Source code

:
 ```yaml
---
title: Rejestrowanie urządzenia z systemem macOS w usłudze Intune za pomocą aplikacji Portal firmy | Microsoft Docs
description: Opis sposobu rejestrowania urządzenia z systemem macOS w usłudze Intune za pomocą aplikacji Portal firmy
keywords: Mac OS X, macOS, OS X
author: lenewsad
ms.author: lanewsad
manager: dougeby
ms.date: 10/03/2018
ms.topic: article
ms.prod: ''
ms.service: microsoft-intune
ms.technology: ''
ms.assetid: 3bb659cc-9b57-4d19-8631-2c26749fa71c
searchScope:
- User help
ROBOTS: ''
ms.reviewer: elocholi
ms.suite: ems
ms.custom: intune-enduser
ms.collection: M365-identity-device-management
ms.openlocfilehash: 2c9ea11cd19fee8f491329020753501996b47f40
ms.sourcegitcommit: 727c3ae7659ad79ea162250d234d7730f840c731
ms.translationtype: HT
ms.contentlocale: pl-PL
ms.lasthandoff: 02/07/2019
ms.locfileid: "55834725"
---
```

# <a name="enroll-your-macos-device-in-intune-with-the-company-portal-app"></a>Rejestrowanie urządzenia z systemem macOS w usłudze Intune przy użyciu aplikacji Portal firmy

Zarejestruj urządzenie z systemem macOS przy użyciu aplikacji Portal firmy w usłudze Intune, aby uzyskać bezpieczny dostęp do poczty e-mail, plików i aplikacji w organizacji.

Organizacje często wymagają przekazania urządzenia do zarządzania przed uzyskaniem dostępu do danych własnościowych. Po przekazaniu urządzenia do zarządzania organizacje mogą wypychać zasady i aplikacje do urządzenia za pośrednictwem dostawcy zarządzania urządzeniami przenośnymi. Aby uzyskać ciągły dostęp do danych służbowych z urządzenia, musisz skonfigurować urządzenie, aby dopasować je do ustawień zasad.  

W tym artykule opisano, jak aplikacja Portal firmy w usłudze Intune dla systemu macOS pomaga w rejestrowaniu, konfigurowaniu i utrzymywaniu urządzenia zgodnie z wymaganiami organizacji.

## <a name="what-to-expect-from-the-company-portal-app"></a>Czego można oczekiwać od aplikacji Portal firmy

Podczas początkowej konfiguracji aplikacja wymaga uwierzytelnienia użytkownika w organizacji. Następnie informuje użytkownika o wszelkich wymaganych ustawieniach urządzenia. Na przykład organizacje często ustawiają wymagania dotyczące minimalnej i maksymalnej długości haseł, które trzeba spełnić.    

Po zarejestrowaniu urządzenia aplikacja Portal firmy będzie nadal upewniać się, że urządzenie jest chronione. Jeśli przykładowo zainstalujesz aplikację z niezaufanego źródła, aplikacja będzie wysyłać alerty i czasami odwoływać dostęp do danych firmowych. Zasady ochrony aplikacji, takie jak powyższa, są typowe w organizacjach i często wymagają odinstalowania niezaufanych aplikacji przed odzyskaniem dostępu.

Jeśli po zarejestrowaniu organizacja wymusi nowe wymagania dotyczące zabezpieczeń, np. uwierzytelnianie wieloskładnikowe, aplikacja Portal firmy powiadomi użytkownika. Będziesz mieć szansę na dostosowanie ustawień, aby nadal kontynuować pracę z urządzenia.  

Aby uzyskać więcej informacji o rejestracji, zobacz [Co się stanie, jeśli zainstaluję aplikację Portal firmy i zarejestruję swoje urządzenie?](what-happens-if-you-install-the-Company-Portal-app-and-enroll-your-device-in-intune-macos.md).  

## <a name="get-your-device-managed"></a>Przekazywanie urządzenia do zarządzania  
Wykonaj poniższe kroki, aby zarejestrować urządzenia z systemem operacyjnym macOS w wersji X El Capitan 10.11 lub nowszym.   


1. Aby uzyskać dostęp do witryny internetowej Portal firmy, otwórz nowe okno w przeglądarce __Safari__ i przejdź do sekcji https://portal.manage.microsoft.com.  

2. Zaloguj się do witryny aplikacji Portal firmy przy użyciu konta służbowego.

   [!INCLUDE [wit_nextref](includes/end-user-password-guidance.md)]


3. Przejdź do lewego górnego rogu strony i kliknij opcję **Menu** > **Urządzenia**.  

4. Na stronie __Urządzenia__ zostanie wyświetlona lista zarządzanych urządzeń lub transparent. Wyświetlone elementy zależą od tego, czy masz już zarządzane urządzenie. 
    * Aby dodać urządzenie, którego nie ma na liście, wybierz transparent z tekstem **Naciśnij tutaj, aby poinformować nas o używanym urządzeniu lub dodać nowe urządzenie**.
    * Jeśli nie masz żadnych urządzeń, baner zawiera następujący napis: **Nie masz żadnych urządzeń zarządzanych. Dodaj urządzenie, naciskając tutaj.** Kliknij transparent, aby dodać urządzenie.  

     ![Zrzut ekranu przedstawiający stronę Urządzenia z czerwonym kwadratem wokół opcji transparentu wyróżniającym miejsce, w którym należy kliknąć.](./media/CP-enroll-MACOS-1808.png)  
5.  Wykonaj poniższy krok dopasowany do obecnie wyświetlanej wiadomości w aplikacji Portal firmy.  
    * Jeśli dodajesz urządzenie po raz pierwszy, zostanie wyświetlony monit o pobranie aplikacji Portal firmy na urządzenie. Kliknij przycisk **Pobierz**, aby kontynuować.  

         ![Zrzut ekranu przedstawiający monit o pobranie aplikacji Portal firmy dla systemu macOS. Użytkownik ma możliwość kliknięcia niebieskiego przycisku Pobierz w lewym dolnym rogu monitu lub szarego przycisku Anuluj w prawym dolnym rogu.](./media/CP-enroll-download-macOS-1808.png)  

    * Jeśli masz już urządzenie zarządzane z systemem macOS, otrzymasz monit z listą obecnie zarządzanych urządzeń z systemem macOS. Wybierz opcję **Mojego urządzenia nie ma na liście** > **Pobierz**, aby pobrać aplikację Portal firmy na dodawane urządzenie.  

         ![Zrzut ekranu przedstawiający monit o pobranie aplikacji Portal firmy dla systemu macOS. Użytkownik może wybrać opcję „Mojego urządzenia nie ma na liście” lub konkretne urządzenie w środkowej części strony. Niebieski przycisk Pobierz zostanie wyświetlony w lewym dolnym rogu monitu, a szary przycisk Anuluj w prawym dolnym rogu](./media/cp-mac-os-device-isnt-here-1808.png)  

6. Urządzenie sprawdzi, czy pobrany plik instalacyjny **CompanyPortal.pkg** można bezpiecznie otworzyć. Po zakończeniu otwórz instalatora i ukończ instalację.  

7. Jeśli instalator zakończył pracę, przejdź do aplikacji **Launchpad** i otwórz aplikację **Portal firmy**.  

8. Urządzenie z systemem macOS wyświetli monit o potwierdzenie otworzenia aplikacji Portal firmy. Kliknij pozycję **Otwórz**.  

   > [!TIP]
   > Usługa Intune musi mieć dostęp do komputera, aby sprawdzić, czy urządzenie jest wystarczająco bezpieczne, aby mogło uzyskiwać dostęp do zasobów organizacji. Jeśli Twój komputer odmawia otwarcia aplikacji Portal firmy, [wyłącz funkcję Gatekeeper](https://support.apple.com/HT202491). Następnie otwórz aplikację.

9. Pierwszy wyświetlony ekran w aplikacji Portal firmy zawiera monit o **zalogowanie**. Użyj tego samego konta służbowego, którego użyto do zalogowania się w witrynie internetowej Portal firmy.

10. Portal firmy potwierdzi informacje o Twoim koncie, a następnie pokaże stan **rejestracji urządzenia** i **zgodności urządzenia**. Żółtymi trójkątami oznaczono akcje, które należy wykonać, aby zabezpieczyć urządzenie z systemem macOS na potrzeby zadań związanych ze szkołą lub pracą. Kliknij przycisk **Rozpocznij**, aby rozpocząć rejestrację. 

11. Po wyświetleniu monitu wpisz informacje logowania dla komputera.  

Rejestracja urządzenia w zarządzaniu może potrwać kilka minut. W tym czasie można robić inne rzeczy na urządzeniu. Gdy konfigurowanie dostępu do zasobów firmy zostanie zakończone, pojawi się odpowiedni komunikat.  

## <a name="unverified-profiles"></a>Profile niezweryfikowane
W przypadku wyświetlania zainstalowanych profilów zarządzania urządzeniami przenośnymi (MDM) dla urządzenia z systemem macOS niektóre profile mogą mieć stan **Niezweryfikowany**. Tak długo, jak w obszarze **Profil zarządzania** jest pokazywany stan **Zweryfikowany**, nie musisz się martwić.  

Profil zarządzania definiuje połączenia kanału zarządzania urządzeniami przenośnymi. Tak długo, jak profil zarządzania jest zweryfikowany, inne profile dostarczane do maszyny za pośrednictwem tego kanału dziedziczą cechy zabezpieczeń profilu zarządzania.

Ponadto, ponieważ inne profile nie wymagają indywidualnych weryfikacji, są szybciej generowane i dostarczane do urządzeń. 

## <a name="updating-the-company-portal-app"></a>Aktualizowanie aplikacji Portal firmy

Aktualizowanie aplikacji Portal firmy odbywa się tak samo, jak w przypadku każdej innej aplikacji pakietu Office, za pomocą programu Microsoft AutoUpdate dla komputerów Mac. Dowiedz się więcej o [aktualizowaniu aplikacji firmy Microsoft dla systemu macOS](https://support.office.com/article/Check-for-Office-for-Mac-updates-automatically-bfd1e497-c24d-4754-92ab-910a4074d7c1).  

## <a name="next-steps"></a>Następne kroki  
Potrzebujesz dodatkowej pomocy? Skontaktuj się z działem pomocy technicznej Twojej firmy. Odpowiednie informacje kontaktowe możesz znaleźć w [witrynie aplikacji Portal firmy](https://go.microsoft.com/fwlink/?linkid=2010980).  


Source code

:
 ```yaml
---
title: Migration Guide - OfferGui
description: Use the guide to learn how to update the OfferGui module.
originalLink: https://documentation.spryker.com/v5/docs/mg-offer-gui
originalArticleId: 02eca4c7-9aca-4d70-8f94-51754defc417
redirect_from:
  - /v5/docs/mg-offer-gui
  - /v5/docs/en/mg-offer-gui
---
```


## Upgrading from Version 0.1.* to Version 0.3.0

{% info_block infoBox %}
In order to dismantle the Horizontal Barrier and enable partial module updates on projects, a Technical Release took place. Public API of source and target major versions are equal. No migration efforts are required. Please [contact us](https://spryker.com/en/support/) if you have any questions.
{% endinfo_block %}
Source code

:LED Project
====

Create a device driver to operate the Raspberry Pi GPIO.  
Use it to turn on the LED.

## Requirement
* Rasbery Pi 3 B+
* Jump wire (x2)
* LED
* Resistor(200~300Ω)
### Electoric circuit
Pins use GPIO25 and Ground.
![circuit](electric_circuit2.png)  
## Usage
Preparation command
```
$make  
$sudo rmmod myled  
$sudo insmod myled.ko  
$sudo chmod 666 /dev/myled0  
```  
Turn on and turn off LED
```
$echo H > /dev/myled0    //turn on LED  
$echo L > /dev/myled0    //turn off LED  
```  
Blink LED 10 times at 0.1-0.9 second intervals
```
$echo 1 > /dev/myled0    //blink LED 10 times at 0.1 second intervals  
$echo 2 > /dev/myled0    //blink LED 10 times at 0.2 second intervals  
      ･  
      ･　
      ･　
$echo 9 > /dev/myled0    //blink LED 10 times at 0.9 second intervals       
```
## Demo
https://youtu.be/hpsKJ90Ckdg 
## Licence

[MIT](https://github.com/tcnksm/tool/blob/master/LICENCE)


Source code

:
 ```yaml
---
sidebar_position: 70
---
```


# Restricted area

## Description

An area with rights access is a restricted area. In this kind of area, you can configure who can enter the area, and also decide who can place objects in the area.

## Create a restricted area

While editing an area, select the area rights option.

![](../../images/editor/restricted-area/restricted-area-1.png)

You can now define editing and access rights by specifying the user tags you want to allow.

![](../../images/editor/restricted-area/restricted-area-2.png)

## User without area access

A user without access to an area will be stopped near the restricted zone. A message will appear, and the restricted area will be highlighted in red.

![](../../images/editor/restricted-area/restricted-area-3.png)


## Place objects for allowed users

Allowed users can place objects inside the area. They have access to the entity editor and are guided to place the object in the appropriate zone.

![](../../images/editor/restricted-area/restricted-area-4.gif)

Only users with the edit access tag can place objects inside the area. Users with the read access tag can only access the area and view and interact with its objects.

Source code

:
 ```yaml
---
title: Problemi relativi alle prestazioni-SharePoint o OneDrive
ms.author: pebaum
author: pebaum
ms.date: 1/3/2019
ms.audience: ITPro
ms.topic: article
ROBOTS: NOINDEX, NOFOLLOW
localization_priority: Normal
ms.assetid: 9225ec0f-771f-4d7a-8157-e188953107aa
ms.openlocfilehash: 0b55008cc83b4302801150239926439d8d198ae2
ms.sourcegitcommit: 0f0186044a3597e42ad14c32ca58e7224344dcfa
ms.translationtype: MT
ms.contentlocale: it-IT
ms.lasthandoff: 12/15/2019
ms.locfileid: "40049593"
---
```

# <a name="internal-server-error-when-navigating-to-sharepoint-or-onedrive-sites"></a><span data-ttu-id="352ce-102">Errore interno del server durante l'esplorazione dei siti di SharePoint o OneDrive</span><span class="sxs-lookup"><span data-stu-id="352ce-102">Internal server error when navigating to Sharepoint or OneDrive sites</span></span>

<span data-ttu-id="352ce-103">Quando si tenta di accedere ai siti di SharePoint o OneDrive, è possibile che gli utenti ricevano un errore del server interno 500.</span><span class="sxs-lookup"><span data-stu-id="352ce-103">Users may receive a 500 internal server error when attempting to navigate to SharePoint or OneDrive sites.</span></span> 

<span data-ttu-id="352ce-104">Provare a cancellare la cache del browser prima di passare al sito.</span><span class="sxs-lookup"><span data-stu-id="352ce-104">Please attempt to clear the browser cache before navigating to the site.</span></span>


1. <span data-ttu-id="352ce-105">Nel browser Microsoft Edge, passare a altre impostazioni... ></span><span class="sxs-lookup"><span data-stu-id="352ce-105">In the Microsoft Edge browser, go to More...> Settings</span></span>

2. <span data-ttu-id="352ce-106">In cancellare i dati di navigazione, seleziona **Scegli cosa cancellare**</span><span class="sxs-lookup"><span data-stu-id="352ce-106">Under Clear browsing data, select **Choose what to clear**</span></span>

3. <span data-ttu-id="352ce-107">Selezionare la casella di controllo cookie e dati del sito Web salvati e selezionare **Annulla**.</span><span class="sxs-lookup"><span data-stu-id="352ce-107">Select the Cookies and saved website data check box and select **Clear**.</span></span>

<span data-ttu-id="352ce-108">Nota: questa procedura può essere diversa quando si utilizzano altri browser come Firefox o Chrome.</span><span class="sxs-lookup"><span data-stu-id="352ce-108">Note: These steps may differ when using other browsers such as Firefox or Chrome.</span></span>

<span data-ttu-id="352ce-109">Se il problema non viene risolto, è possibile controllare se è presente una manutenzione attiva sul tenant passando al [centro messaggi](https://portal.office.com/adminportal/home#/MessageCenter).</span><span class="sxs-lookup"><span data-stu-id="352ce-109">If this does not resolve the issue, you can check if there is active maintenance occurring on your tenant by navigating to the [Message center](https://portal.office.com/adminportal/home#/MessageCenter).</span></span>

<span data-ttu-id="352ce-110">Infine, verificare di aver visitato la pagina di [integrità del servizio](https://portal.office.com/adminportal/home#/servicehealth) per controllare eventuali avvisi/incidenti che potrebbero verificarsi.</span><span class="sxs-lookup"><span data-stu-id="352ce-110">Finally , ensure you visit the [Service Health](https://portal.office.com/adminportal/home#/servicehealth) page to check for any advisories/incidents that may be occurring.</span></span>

○ ○ ○ ○ ○ ○ ○

What the task asks
Every line above from the line with "7. Jeśli instalator" to the line with "10. Portal firmy", inclusive, must be returned exactly; no other line belongs in the reply.

Output for this task
7. Jeśli instalator zakończył pracę, przejdź do aplikacji **Launchpad** i otwórz aplikację **Portal firmy**.  

8. Urządzenie z systemem macOS wyświetli monit o potwierdzenie otworzenia aplikacji Portal firmy. Kliknij pozycję **Otwórz**.  

   > [!TIP]
   > Usługa Intune musi mieć dostęp do komputera, aby sprawdzić, czy urządzenie jest wystarczająco bezpieczne, aby mogło uzyskiwać dostęp do zasobów organizacji. Jeśli Twój komputer odmawia otwarcia aplikacji Portal firmy, [wyłącz funkcję Gatekeeper](https://support.apple.com/HT202491). Następnie otwórz aplikację.

9. Pierwszy wyświetlony ekran w aplikacji Portal firmy zawiera monit o **zalogowanie**. Użyj tego samego konta służbowego, którego użyto do zalogowania się w witrynie internetowej Portal firmy.

10. Portal firmy potwierdzi informacje o Twoim koncie, a następnie pokaże stan **rejestracji urządzenia** i **zgodności urządzenia**. Żółtymi trójkątami oznaczono akcje, które należy wykonać, aby zabezpieczyć urządzenie z systemem macOS na potrzeby zadań związanych ze szkołą lub pracą. Kliknij przycisk **Rozpocznij**, aby rozpocząć rejestrację. 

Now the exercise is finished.